Clearance of Nuclear and Cytosolic Aggregates at Nuclear‐Vacuolar Junctions

Clearing misfolded proteins is essential for cellular health. Spatial sequestration of misfolded proteins into membrane‐less inclusions is a fundamental protein quality control (PQC) strategy. We here combined super‐resolution microscopy and soft‐X‐ray tomography to examine the relationship between nuclear and cytoplasmic spatial PQC. We find cytoplasmic misfolded proteins concentrate into a strictly cytoplasmic JUNQ compartment, while nuclear misfolded proteins sequester into a nuclear INQ compartment. JUNQ and INQ localize across each other on opposing sides of the nuclear envelope. Time resolved particle tracking reveals that JUNQ and INQ form independently, but converge to a site proximal to Nuclear‐Vacuolar Junctions (NVJ) via a signal transmitted through nuclear pores. The nuclear envelope‐localized ESCRT‐II/‐III protein Chm7 is required for convergence of JUNQ and INQ at NVJs.

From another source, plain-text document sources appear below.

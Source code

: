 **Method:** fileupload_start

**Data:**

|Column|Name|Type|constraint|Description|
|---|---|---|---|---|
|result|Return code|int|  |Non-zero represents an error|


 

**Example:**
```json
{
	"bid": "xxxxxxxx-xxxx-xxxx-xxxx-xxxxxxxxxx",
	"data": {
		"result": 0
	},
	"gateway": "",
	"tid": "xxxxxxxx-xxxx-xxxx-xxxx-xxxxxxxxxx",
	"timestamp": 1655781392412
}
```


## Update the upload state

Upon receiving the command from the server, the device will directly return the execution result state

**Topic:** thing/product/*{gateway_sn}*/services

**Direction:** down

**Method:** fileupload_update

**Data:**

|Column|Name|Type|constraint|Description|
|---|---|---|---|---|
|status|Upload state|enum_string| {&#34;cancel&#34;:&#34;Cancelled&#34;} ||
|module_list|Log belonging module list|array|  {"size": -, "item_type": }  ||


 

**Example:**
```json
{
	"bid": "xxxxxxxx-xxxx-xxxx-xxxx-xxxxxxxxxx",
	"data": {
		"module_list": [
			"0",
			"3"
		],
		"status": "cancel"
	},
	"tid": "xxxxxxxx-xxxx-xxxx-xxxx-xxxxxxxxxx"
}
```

Disrupting NVJs or deleting ATPase Vsp4, required for membrane invagination into the vacuole, impair clearance of both INQ and JUNQ. Surprisingly, these deletions lead to egress of nuclear INQ into the cytoplasm, indicating a pathway to remove misfolded protein aggregates from the nucleus. The convergence of JUNQ and INQ inclusions at nuclear‐vacuolar contacts sites to enable their clearance reveals an unexpected degree of coordination between nuclear and cytoplasmic spatial PQC mediated by perinuclear ESCRT and the nuclear envelope.